Star Wars: Battlefront II actress Janina Gavankar has a warning for both triple-A game studios and Hollywood: “Lean in or die off.”
She took the stage at the GamesBeat Summit in Mill Valley, California, today for an impassioned speech about the genius and creativity of indie games. In a fireside chat with What’s Good Games producer and writer Andrea Rene, Gavankar espoused a love for independent creators and discussed some of her new projects.
Gavankar is well known for being not only a creator but a fan, and this is a huge benefit for her newest secret project. She didn’t reveal too much, except that it’s transmedia (which is the intersection of more than one for of media, such a movie launching with a game, a comic book). In her opinion, transmedia is often a term that’s tossed around too much and created by those who don’t even use new technologies like virtual reality headsets or augment reality. They simply port the content into various mediums.
“Stop pretending you know how to create content for something you don’t even use,” Gavankara said archly.
So she decided to create own.
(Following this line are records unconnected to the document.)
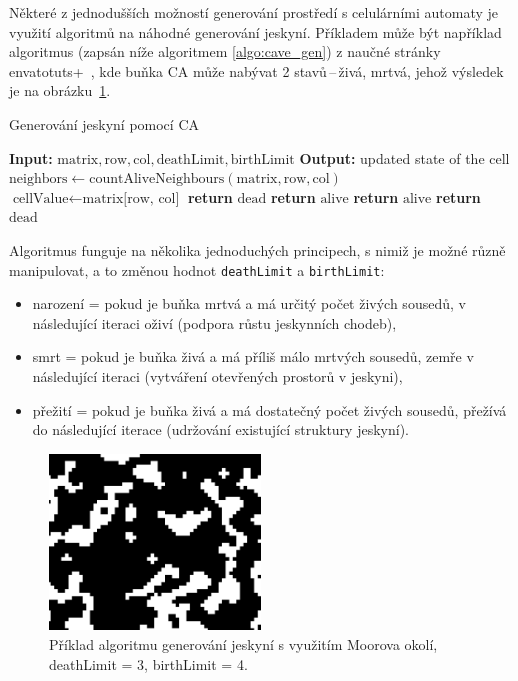 Některé z jednodušších možností generování prostředí s celulárními automaty je využití algoritmů na náhodné generování jeskyní. Příkladem může být například algoritmus (zapsán níže algoritmem \ref{algo:cave_gen}) z naučné stránky envatotuts+~\cite{CaveCA}, kde buňka CA může nabývat 2 stavů\,--\,živá, mrtvá, jehož výsledek je na obrázku~\ref{fig:cave}.
\begin{algorithm}
\caption{Generování jeskyní pomocí CA}\label{algo:cave_gen}
\begin{algorithmic}[1]
\State \textbf{Input:} $\text{matrix}, \text{row}, \text{col}, \text{deathLimit}, \text{birthLimit}$
\State \textbf{Output:} updated state of the cell
\State $\text{neighbors} \gets \text{countAliveNeighbours}(\text{matrix}, \text{row}, \text{col})$
\State $\text{cellValue} \gets \text{matrix[row, col]}$
      
        \State \textbf{return} $\text{dead}$
    \Else
        \State \textbf{return} $\text{alive}$
    \EndIf
\Else
      
        \State \textbf{return} $\text{alive}$
    \Else
        \State \textbf{return} $\text{dead}$
    \EndIf
\EndIf
\end{algorithmic}
\end{algorithm}
\newline
Algoritmus funguje na několika jednoduchých principech, s nimiž je možné různě manipulovat, a to změnou hodnot \verb|deathLimit| a \verb|birthLimit|:
\begin{itemize}
    \item narození = pokud je buňka mrtvá a má určitý počet živých sousedů, v následující iteraci oživí (podpora růstu jeskynních chodeb),
    \item smrt = pokud je buňka živá a má příliš málo mrtvých sousedů, zemře v následující iteraci (vytváření otevřených prostorů v jeskyni),
    \item přežití = pokud je buňka živá a má dostatečný počet živých sousedů, přežívá do následující iterace (udržování existující struktury jeskyní).
\end{itemize}

\begin{figure}[H]
    \centering
    \includegraphics[width=0.5\textwidth]{obrazky-figures/ch2/cave.png}
    \caption{Příklad algoritmu generování jeskyní s využitím Moorova okolí,	deathLimit = 3, birthLimit = 4.}
    \label{fig:cave}
\end{figure}

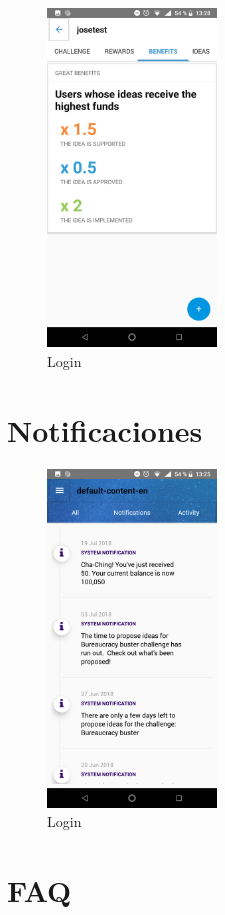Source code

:\begin{figure}[!h]
	\begin{center}
		\includegraphics[width=0.4\textwidth]{./img/anexo1/ver_desafio_beneficios.png}
		\caption{Login}
		\label{fig:ver_desafio_inicio_beneficios}
	\end{center}
\end{figure}


\section{Notificaciones}

\begin{figure}[!h]
	\begin{center}
		\includegraphics[width=0.4\textwidth]{./img/anexo1/notificaciones_all.png}
		\caption{Login}
		\label{fig:notificaciones}
	\end{center}
\end{figure}

\section{FAQ}

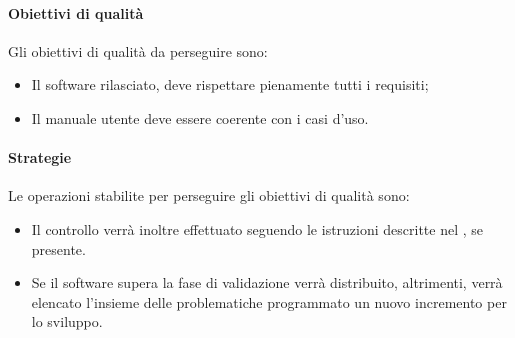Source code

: \documentclass[../NormeDiProgetto_v3.0.0.tex]{subfiles}
\begin{document}
				\paragraph{Obiettivi di qualità}
				Gli obiettivi di qualità da perseguire sono:
				\begin{itemize}
					\item Il software rilasciato, deve rispettare pienamente tutti i requisiti;
					\item Il manuale utente deve essere coerente con i casi d'uso.
				\end{itemize}
				\paragraph{Strategie}
				Le operazioni stabilite per perseguire gli obiettivi di qualità sono:
				\begin{itemize}
					\item Il controllo verrà inoltre effettuato seguendo le istruzioni descritte nel \manualeutente, se presente.
					\item Se il software supera la fase di validazione verrà distribuito, altrimenti, verrà elencato l'insieme delle problematiche programmato un nuovo incremento per lo sviluppo.
				\end{itemize}	
					
\end{document}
And the major difference is that she actually uses the new platforms that she wants to bring her game to. She has been baking in transmedia potential from the beginning.
“In our time developing the world, we’re thinking about how we can make a VR experience, an AR experience, an interactive experience in any way, working in branching dialogue,” said Gavankar. “These things are really important if you want to keep creating and keep bridging the gaps between these mediums.”
And the people she thinks are going to really bridge these gaps and bring new experiences are independent creators — specifically “triple-I” developers who are leaving triple-A studios. Starting several years ago, the industry’s seen a trickle of big-name talent from companies like Ubisoft and Massive leave the fold and start their own studios. Gavankar is looking forward to more personalized gaming experiences from these smaller companies, which have more freedom to experiment.
“If you don’t have something that hits gamers’ hearts, you’re not going to reach them,” said Gavankar.
She urges those on the business development side of the industry to leave data behind to try new things. It’s part of the reason she started The Forum, an invite-only message board that’s only for folks in the game industry. She intends for it to be a safe space where creators and developers from everywhere can share ideas and discuss game design.
Why all this advocacy? Because Gavankar views games and interactive mediums as the future of entertainment, something that could completely push Hollywood aside. It only has to embrace its creative destiny. And it can’t do that if it keeps pushing the same stagnant franchises instead of making new IP.
“I have triple-A fatigue, and I have felt like this for a while,” said Gavankar. “Why am I playing games that I could’ve played in 2007 except with better graphics?”
“You can’t just follow that data forever,” she added about fostering creativity in the games industry. “Somebody had to find Spielberg and say, OK, kid go ahead. And it wasn’t based on data. It was because he was a genius.”